## Task instructions
Read through the records. Copy each line that has the word "This".
^^^^^^^^
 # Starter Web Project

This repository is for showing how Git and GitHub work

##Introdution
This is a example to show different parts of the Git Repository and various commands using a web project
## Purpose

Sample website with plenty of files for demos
^^^^^^^^
## Result of the exercise
This repository is for showing how Git and GitHub work
This is a example to show different parts of the Git Repository and various commands using a web project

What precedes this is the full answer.